Imbroglio diplomatique autour des 46 mercenaires ivoiriens : Comment le Mali a contraint Alassane Dramane Ouattara à laisser paraître qu’il n’est soucieux que des malfrats maliens réfugiés chez lui
Meguetan Infos
A malin, malin et demi. L’octogénaire aux commandes de la Côte d’Ivoire grâce à un frauduleux troisième mandat doit se poser mille questions. Parmi celles-ci, celle qui le turlupine le plus est de comprendre comment il s’est facilement laissé pris au piège des jeunes colonels maliens.

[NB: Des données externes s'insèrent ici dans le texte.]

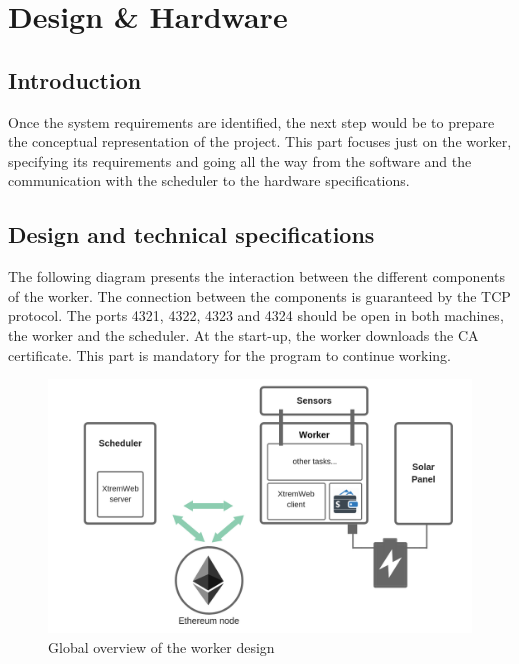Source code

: 

\chapter{Design \& Hardware}

\section{Introduction}
    Once the system requirements are identified, the next step would be to prepare the conceptual representation
    of the project. This part focuses just on the worker, specifying its requirements and going all the way
    from the software and the communication with the scheduler to the hardware specifications.

\section{Design and technical specifications}

    The following diagram presents the interaction between the different components of the worker.
    The connection between the components is guaranteed by the TCP protocol.
    The ports 4321, 4322, 4323 and 4324 should be open in both machines, the worker and the scheduler.
    At the start-up, the worker downloads the CA certificate. This part is mandatory for the program
    to continue working.

    \clearpage

    \begin{figure}[!h]\centering
        \includegraphics[width=.9\columnwidth]{5-Design/figs/worker-diagram.png}
        \caption{Global overview of the worker design}
    \end{figure}

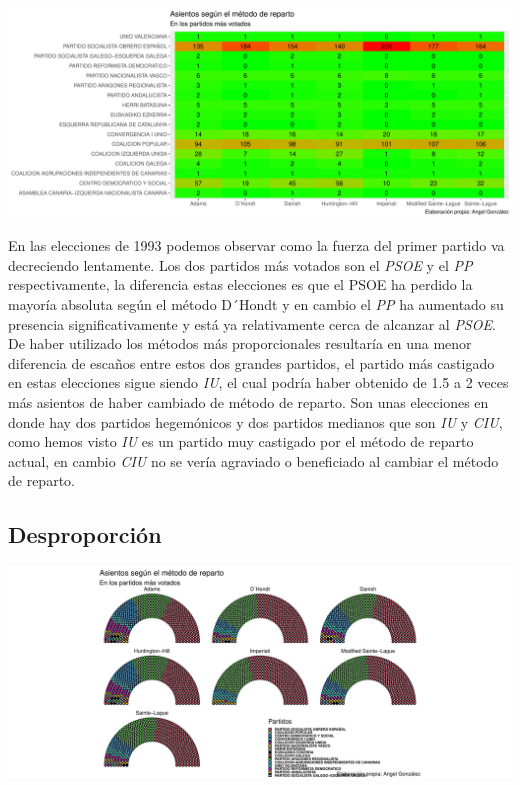 \documentclass[12pt,a4paper,]{book}
\numberwithin{dummy}{section}
\theoremstyle{ocrenumbox}
\theoremstyle{blacknumex}
\theoremstyle{blacknumbox}
\theoremstyle{ocrenum}
\theoremstyle{ocrenum}
\begin{document}
\begin{center}\includegraphics[width=1\linewidth]{figurasR/unnamed-chunk-88-2} \end{center}

En las elecciones de 1993 podemos observar como la fuerza del primer
partido va decreciendo lentamente. Los dos partidos más votados son el
\emph{PSOE} y el \emph{PP} respectivamente, la diferencia estas
elecciones es que el PSOE ha perdido la mayoría absoluta según el método
D´Hondt y en cambio el \emph{PP} ha aumentado su presencia
significativamente y está ya relativamente cerca de alcanzar al
\emph{PSOE}. De haber utilizado los métodos más proporcionales
resultaría en una menor diferencia de escaños entre estos dos grandes
partidos, el partido más castigado en estas elecciones sigue siendo
\emph{IU}, el cual podría haber obtenido de 1.5 a 2 veces más asientos
de haber cambiado de método de reparto. Son unas elecciones en donde hay
dos partidos hegemónicos y dos partidos medianos que son \emph{IU} y
\emph{CIU}, como hemos visto \emph{IU} es un partido muy castigado por
el método de reparto actual, en cambio \emph{CIU} no se vería agraviado
o beneficiado al cambiar el método de reparto.

\hypertarget{desproporciuxf3n-5}{%
\subsection{Desproporción}\label{desproporciuxf3n-5}}

\begin{center}\includegraphics[width=1\linewidth]{figurasR/unnamed-chunk-89-1} \end{center}
\end{document}
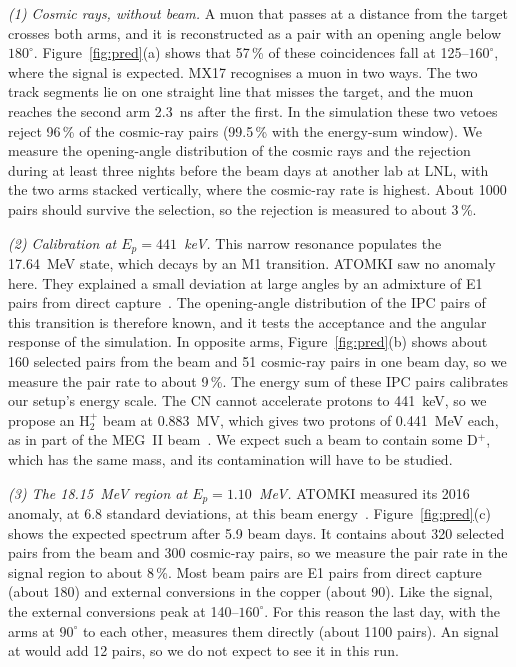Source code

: \emph{(1) Cosmic rays, without beam.} A muon that passes at a distance from the target crosses both arms, and it is
reconstructed as a pair with an opening angle below $180^\circ$. Figure~\ref{fig:pred}(a) shows that 57\,\% of these
coincidences fall at 125--$160^\circ$, where the \Xs{} signal is expected. MX17 recognises a muon in two ways. The two track segments lie on one straight line that misses
the target, and the muon reaches the second arm 2.3~ns after the first. In the simulation these two vetoes reject 96\,\% of the cosmic-ray pairs (99.5\,\% with the
energy-sum window). We measure the opening-angle distribution of the cosmic rays and the rejection during at least
three nights before the beam days at another lab at LNL, with the two arms stacked vertically, where the cosmic-ray rate is highest. About 1000
pairs should survive the selection, so the rejection is measured to about 3\,\%.

\emph{(2) Calibration at $E_p = 441$~keV.} This narrow resonance populates the 17.64~MeV state, which decays by an M1
transition. ATOMKI saw no anomaly here. They explained a small deviation at large angles by an admixture of E1 pairs from direct capture~\cite{Kra16}. The opening-angle distribution of the IPC pairs of this transition is therefore known,
and it tests the acceptance and the angular response of the simulation. In opposite arms, Figure~\ref{fig:pred}(b) shows about 160 selected pairs from the beam and 51 cosmic-ray pairs in
one beam day, so we measure the pair rate to about 9\,\%. The energy sum of these IPC pairs calibrates our setup's energy scale. The CN cannot accelerate
protons to 441~keV, so we propose an H$_2^+$ beam at 0.883~MV, which gives two protons of 0.441~MeV each, as in part of
the MEG~II beam~\cite{MEG24}. We expect such a beam to contain some D$^+$, which has the same mass, and its
contamination will have to be studied. 

\emph{(3) The 18.15~MeV region at $E_p = 1.10$~MeV.} ATOMKI measured its 2016 anomaly, at 6.8 standard deviations, at this beam energy~\cite{Kra16}.
Figure~\ref{fig:pred}(c) shows the expected spectrum after 5.9 beam days. It contains about 320 selected pairs from the
beam and 300 cosmic-ray pairs, so we measure the pair rate in the signal region to about 8\,\%. Most beam pairs are E1
pairs from direct capture (about 180) and external conversions in the copper (about 90). Like the signal, the
external conversions peak at 140--$160^\circ$. For this reason the last day, with the arms at $90^\circ$ to each other,
measures them directly (about 1100 pairs). An \Xs{} signal at \Ratk{} would add 12 pairs, so we do not expect to see it in this run.

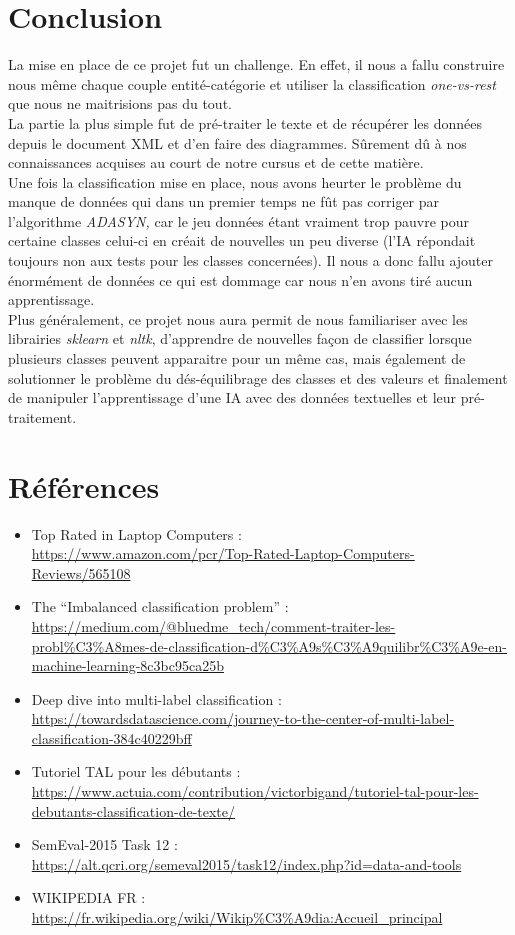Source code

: \documentclass[12pt ,a4paper ]{article}
\begin{document}
\section{Conclusion}
La mise en place de ce projet fut un challenge. En effet, il nous a fallu construire nous même chaque couple entité-catégorie et utiliser la classification \textit{one-vs-rest} que nous ne maitrisions pas du tout.\\
La partie la plus simple fut de pré-traiter le texte et de récupérer les données depuis le document XML et d'en faire des diagrammes. Sûrement dû à nos connaissances acquises au court de notre cursus et de cette matière. \\
Une fois la classification mise en place, nous avons heurter le problème du manque de données qui dans un premier temps ne fût pas corriger par l'algorithme \textit{ADASYN,} car le jeu données étant vraiment trop pauvre pour certaine classes celui-ci en créait de nouvelles un peu diverse (l'IA répondait toujours non aux tests pour les classes concernées). Il nous a donc fallu ajouter énormément de données ce qui est dommage car nous n'en avons tiré aucun apprentissage.\\
Plus généralement, ce projet nous aura permit de nous familiariser avec les librairies \textit{sklearn} et \textit{nltk}, d'apprendre de nouvelles façon de classifier lorsque plusieurs classes peuvent apparaitre pour un même cas, mais également de solutionner le problème du dés-équilibrage des classes et des valeurs et finalement de manipuler l'apprentissage d'une IA avec des données textuelles et leur pré-traitement.

\section{Références}
\begin{itemize}
\item Top Rated in Laptop Computers  :\\ \url{https://www.amazon.com/pcr/Top-Rated-Laptop-Computers-Reviews/565108}%
\item The “Imbalanced classification problem” :\\ \url{https://medium.com/@bluedme_tech/comment-traiter-les-probl%C3%A8mes-de-classification-d%C3%A9s%C3%A9quilibr%C3%A9e-en-machine-learning-8c3bc95ca25b}%
\item Deep dive into multi-label classification :\\ \url{https://towardsdatascience.com/journey-to-the-center-of-multi-label-classification-384c40229bff}%
\item Tutoriel TAL pour les débutants :\\ \url{https://www.actuia.com/contribution/victorbigand/tutoriel-tal-pour-les-debutants-classification-de-texte/}%
\item SemEval-2015 Task 12 :\\ \url{https://alt.qcri.org/semeval2015/task12/index.php?id=data-and-tools}%
\item WIKIPEDIA FR :\\ \url{https://fr.wikipedia.org/wiki/Wikip%C3%A9dia:Accueil_principal}%
\end{itemize}
\end{document}
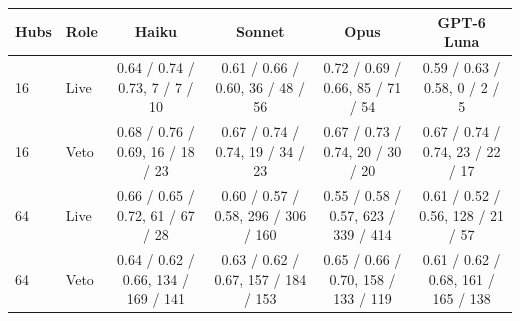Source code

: \begin{tabular}{llcccc}
\toprule
Hubs & Role & Haiku & Sonnet & Opus & GPT-6 Luna \\
\midrule
16 & Live & 0.64 / 0.74 / 0.73, 7 / 7 / 10 & 0.61 / 0.66 / 0.60, 36 / 48 / 56 & 0.72 / 0.69 / 0.66, 85 / 71 / 54 & 0.59 / 0.63 / 0.58, 0 / 2 / 5 \\
16 & Veto & 0.68 / 0.76 / 0.69, 16 / 18 / 23 & 0.67 / 0.74 / 0.74, 19 / 34 / 23 & 0.67 / 0.73 / 0.74, 20 / 30 / 20 & 0.67 / 0.74 / 0.74, 23 / 22 / 17 \\
64 & Live & 0.66 / 0.65 / 0.72, 61 / 67 / 28 & 0.60 / 0.57 / 0.58, 296 / 306 / 160 & 0.55 / 0.58 / 0.57, 623 / 339 / 414 & 0.61 / 0.52 / 0.56, 128 / 21 / 57 \\
64 & Veto & 0.64 / 0.62 / 0.66, 134 / 169 / 141 & 0.63 / 0.62 / 0.67, 157 / 184 / 153 & 0.65 / 0.66 / 0.70, 158 / 133 / 119 & 0.61 / 0.62 / 0.68, 161 / 165 / 138 \\
\bottomrule
\end{tabular}
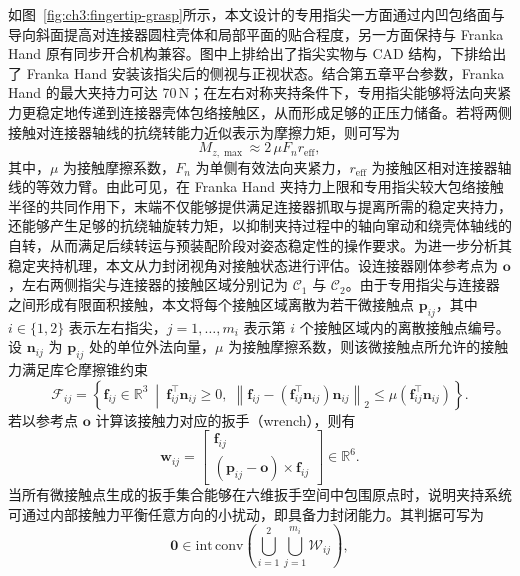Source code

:如图~\ref{fig:ch3:fingertip-grasp}所示，本文设计的专用指尖一方面通过内凹包络面与导向斜面提高对连接器圆柱壳体和局部平面的贴合程度，另一方面保持与 Franka Hand 原有同步开合机构兼容。图中上排给出了指尖实物与 CAD 结构，下排给出了 Franka Hand 安装该指尖后的侧视与正视状态。结合第五章平台参数，Franka Hand 的最大夹持力可达 70\,N；在左右对称夹持条件下，专用指尖能够将法向夹紧力更稳定地传递到连接器壳体包络接触区，从而形成足够的正压力储备。若将两侧接触对连接器轴线的抗绕转能力近似表示为摩擦力矩，则可写为
\begin{equation}
  M_{z,\max}\approx 2\,\mu F_n r_{\mathrm{eff}},
\end{equation}
其中，$\mu$ 为接触摩擦系数，$F_n$ 为单侧有效法向夹紧力，$r_{\mathrm{eff}}$ 为接触区相对连接器轴线的等效力臂。由此可见，在 Franka Hand 夹持力上限和专用指尖较大包络接触半径的共同作用下，末端不仅能够提供满足连接器抓取与提离所需的稳定夹持力，还能够产生足够的抗绕轴旋转力矩，以抑制夹持过程中的轴向窜动和绕壳体轴线的自转，从而满足后续转运与预装配阶段对姿态稳定性的操作要求。为进一步分析其稳定夹持机理，本文从力封闭视角对接触状态进行评估。设连接器刚体参考点为 $\mathbf{o}$，左右两侧指尖与连接器的接触区域分别记为 $\mathcal{C}_1$ 与 $\mathcal{C}_2$。由于专用指尖与连接器之间形成有限面积接触，本文将每个接触区域离散为若干微接触点 $\mathbf{p}_{ij}$，其中 $i\in\{1,2\}$ 表示左右指尖，$j=1,\dots,m_i$ 表示第 $i$ 个接触区域内的离散接触点编号。设 $\mathbf{n}_{ij}$ 为 $\mathbf{p}_{ij}$ 处的单位外法向量，$\mu$ 为接触摩擦系数，则该微接触点所允许的接触力满足库仑摩擦锥约束
\begin{equation}
  \mathcal{F}_{ij}=
  \left\{
  \mathbf{f}_{ij}\in\mathbb{R}^3\ \middle|\
  \mathbf{f}_{ij}^{\top}\mathbf{n}_{ij}\geq 0,\;
  \left\|\mathbf{f}_{ij}-\left(\mathbf{f}_{ij}^{\top}\mathbf{n}_{ij}\right)\mathbf{n}_{ij}\right\|_2
  \leq
  \mu\left(\mathbf{f}_{ij}^{\top}\mathbf{n}_{ij}\right)
  \right\}.
  \label{eq:ch3:friction-cone}
\end{equation}
若以参考点 $\mathbf{o}$ 计算该接触力对应的扳手（wrench），则有
\begin{equation}
  \mathbf{w}_{ij}=
  \begin{bmatrix}
    \mathbf{f}_{ij}\\
    (\mathbf{p}_{ij}-\mathbf{o})\times \mathbf{f}_{ij}
  \end{bmatrix}\in\mathbb{R}^{6}.
  \label{eq:ch3:wrench}
\end{equation}
当所有微接触点生成的扳手集合能够在六维扳手空间中包围原点时，说明夹持系统可通过内部接触力平衡任意方向的小扰动，即具备力封闭能力。其判据可写为
\begin{equation}
  \mathbf{0}\in
  \mathrm{int}\,
  \mathrm{conv}
  \left(
  \bigcup_{i=1}^{2}\bigcup_{j=1}^{m_i}\mathcal{W}_{ij}
  \right),
  \label{eq:ch3:force-closure}
\end{equation}

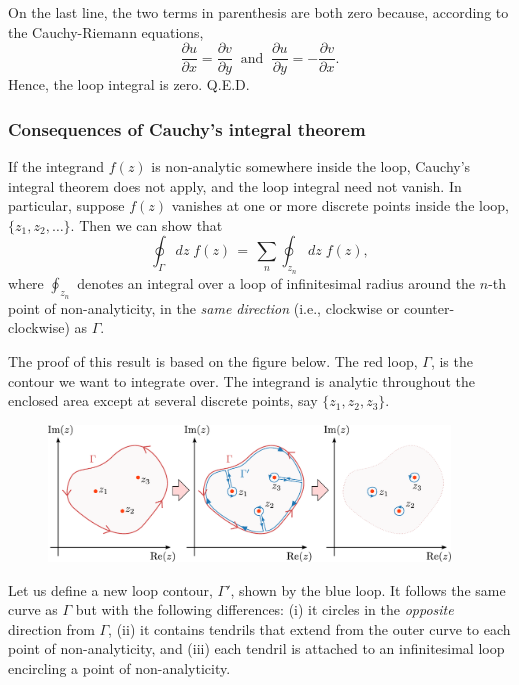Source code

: \documentclass[10pt,a4paper]{article}
\begin{document}
On the last line, the two terms in parenthesis are both zero because,
according to the Cauchy-Riemann equations,
\begin{equation}
\frac{\partial u}{\partial x} = \frac{\partial v}{\partial y}\;\;\mathrm{and}\;\; \frac{\partial u}{\partial y} = -\frac{\partial v}{\partial x}.
\end{equation}
Hence, the loop integral is zero. Q.E.D.

\subsubsection{Consequences of Cauchy's integral theorem}
\label{consequences-of-cauchys-integral-theorem}

If the integrand $f(z)$ is non-analytic somewhere inside the loop,
Cauchy's integral theorem does not apply, and the loop integral need not
vanish. In particular, suppose $f(z)$ vanishes at one or more discrete
points inside the loop, $\{z_1, z_2, \dots\}$. Then we can show that
\begin{equation}
\oint_\Gamma dz\; f(z) \,=\, \sum_{n} \oint_{z_n} dz\; f(z),
\end{equation}
where $\oint_{z_n}$ denotes an integral over a loop of infinitesimal
radius around the $n$-th point of non-analyticity, in the \emph{same
direction} (i.e., clockwise or counter-clockwise) as $\Gamma$.

The proof of this result is based on the figure below. The red loop,
$\Gamma$, is the contour we want to integrate over. The integrand is
analytic throughout the enclosed area except at several discrete points,
say $\{z_1, z_2, z_3\}$.

\begin{figure}[H]
  \centering\includegraphics[width=0.95\textwidth]{contour_deformation}
\end{figure}

\noindent
Let us define a new loop contour, $\Gamma'$, shown by the blue
loop. It follows the same curve as $\Gamma$ but with the following
differences: (i) it circles in the \emph{opposite} direction from
$\Gamma$, (ii) it contains tendrils that extend from the outer curve
to each point of non-analyticity, and (iii) each tendril is attached
to an infinitesimal loop encircling a point of non-analyticity.
\end{document}
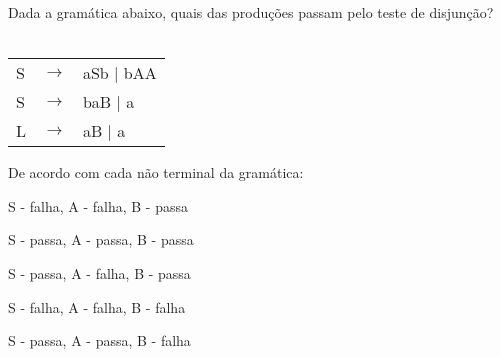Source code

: \question[10]
Dada a gramática abaixo, quais das produções passam pelo teste de disjunção?\\
\\
\begin{tabular}{|l c l}
	S & $\rightarrow$ & aSb | bAA \\
    S & $\rightarrow$ & b{aB} | a \\
	L & $\rightarrow$ & aB | a \\
\end{tabular}

De acordo com cada não terminal da gramática:
\begin{choices}
\item S - falha, A - falha, B - passa
\item S - passa, A - passa, B - passa
\item S - passa, A - falha, B - passa
\item S - falha, A - falha, B - falha
\item S - passa, A - passa, B - falha %
\end{choices}
\answerline


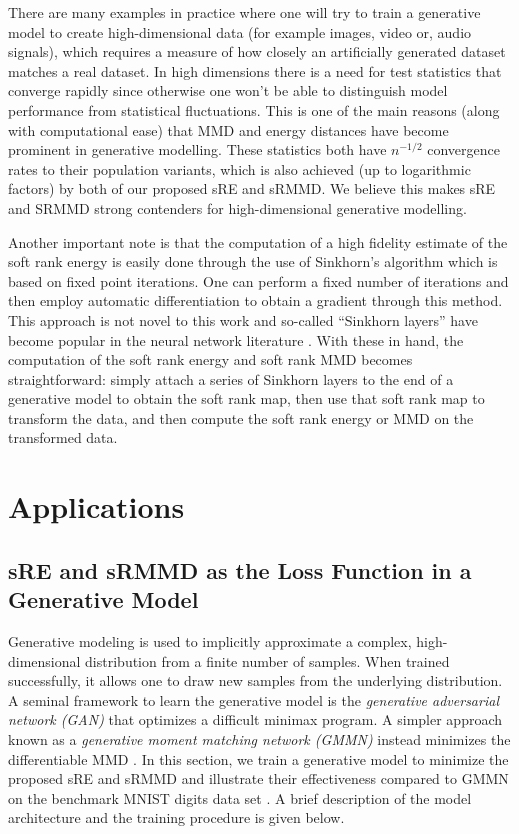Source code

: \documentclass{article}
\theoremstyle{definition}
\begin{document}
There are many examples in practice where one will try to train a generative model to create high-dimensional data (for example images, video or, audio signals), which requires a measure of how closely an artificially generated dataset matches a real dataset. In high dimensions there is a need for test statistics that converge rapidly since otherwise one won't be able to distinguish model performance from statistical fluctuations. This is one of the main reasons (along with computational ease) that MMD and energy distances have become prominent in generative modelling. These statistics both have $n^{-1/2}$ convergence rates to their population variants, which is also achieved (up to logarithmic factors) by both of our proposed sRE and sRMMD.  We believe this makes sRE and SRMMD strong contenders for high-dimensional generative modelling.

Another important note is that the computation of a high fidelity estimate of the soft rank energy is easily done through the use of Sinkhorn's algorithm \cite{cuturi2013sinkhorn} which is based on fixed point iterations. One can perform a fixed number of iterations and then employ automatic differentiation \cite{paszke2017automatic} to obtain a gradient through this method. This approach is not novel to this work and so-called ``Sinkhorn layers''  have become popular in the neural network literature \cite{adams2011ranking,emami2018learning, feydy2019interpolating}. With these in hand, the computation of the soft rank energy and soft rank MMD becomes straightforward:  simply attach a series of Sinkhorn layers to the end of a generative model to obtain the soft rank map, then use that soft rank map to transform the data, and then compute the soft rank energy or MMD on the transformed data. 

\section{Applications}
\label{sec:applications}
\subsection{sRE and sRMMD as the Loss Function in a Generative Model}\label{sec:mnist}
Generative modeling is used to implicitly approximate a complex, high-dimensional distribution from a finite number of samples. When trained successfully, it allows one to draw new samples from the underlying distribution. A seminal framework  to learn the generative model is the \emph{generative adversarial network (GAN)} \cite{goodfellow2014generative} that optimizes a difficult minimax program. A simpler approach known as a \emph{generative moment matching network (GMMN)} \cite{li2015generative} instead minimizes the differentiable MMD \cite{gretton2012kernel}. In this section,  we train a generative model to minimize the proposed sRE and sRMMD and illustrate their effectiveness compared to GMMN on the benchmark MNIST digits data set \cite{lecun1998gradient}. A brief description of the model architecture and the training procedure is given below.
\end{document}
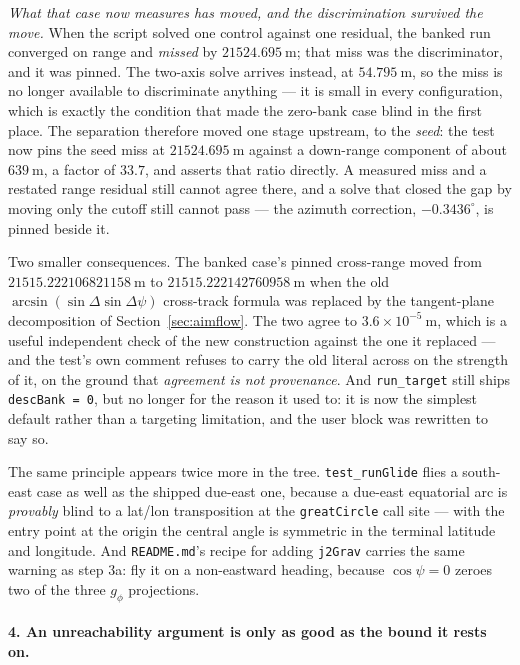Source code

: \documentclass[11pt]{article}
\newcommand{\code}[1]{\texttt{#1}}
\begin{document}
\emph{What that case now measures has moved, and the discrimination survived
the move.} When the script solved one control against one residual, the banked
run converged on range and \emph{missed} by $21524.695~\mathrm{m}$; that miss
was the discriminator, and it was pinned. The two-axis solve arrives instead,
at $54.795~\mathrm{m}$, so the miss is no longer available to discriminate
anything --- it is small in every configuration, which is exactly the
condition that made the zero-bank case blind in the first place. The
separation therefore moved one stage upstream, to the \emph{seed}: the test
now pins the seed miss at $21524.695~\mathrm{m}$ against a down-range
component of about $639~\mathrm{m}$, a factor of $33.7$, and asserts that
ratio directly. A measured miss and a restated range residual still cannot
agree there, and a solve that closed the gap by moving only the cutoff still
cannot pass --- the azimuth correction, $-0.3436^\circ$, is pinned beside it.

Two smaller consequences. The banked case's pinned cross-range moved from
$21515.222106821158~\mathrm{m}$ to $21515.222142760958~\mathrm{m}$ when the
old $\arcsin(\sin\Delta\sin\Delta\psi)$ cross-track formula was replaced by
the tangent-plane decomposition of Section~\ref{sec:aimflow}. The two agree to
$3.6\times10^{-5}~\mathrm{m}$, which is a useful independent check of the new
construction against the one it replaced --- and the test's own comment refuses
to carry the old literal across on the strength of it, on the ground that
\emph{agreement is not provenance}. And \code{run\_target} still ships
\code{descBank = 0}, but no longer for the reason it used to: it is now the
simplest default rather than a targeting limitation, and the user block was
rewritten to say so.

The same principle appears twice more in the tree. \code{test\_runGlide} flies
a south-east case as well as the shipped due-east one, because a due-east
equatorial arc is \emph{provably} blind to a lat/lon transposition at the
\code{greatCircle} call site --- with the entry point at the origin the central
angle is symmetric in the terminal latitude and longitude. And
\code{README.md}'s recipe for adding \code{j2Grav} carries the same warning as
step 3a: fly it on a non-eastward heading, because $\cos\psi = 0$ zeroes two of
the three $g_\phi$ projections.

\paragraph{4. An unreachability argument is only as good as the bound it rests
on.}
\end{document}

En libérant sous les auspices de la diplomatie togolaise trois femmes soldats parmi les 49 mercenaires ivoiriens capturés à l’aéroport international Modibo Keïta Bamako-Sénou le 10 juillet dernier, les autorités de la transition ont réussi un coup de maître. Elles ont indiqué leur bonne foi quant à une solution négociée entre Africains pour parvenir à un dénouement heureux d’une affaire hautement sensible qui visait la déstabilisation de leur pays par un pays frontalier (que l’on sait du reste au service d’une puissance extra-africaine), mais elles ont surtout amené la Côte d’Ivoire d’Alassane Dramane Ouattara à reconnaître devant les yeux du monde son forfait tout en s’engageant à respecter désormais son voisin. Cet avis aurait dû être accompagné d’un geste fort d’Abidjan si l’intelligence diplomatique avait été la chose la mieux partagée. La Côte d’Ivoire aurait pu, entre autres gestes, notifiés dans la foulée aux opposants maliens réfugiés sur son sol de quitter le pays puisque, plutôt que de les obliger à un devoir de réserve, elle leur avait laissé la liberté totale de s’en prendre au Mali par diverses voies. L’un de ces opposants maliens, le plus rigolo par eux, Ibrahima Aïné Camara, avait même pu se proclamer désormais président de la transition et envisagé de venir prendre ses fonctions au Mali. Le ridicule ne tuant pas, il demeure au bord de la lagune Ebrié sans manifester à ce jour la moindre capacité politique de prendre à exercer les plus hautes fonctions au Mali. Mais dans un entretien téléphonique qui a fuité, c’est Alassane Dramane Ouattara lui qui, parlant avec Boubou Cissé, ancien Premier ministre du Mali, le dernier de l’ère IBK, qui se moquait de Bamako en se demandant s’il y avait de vrais économistes dans l’équipe dirigeante à Bamako, pour conclure que la transition malienne ne tiendrait plus que quelques mois. Ce qui, de toute évidence, laissait paraître des complots en préparation.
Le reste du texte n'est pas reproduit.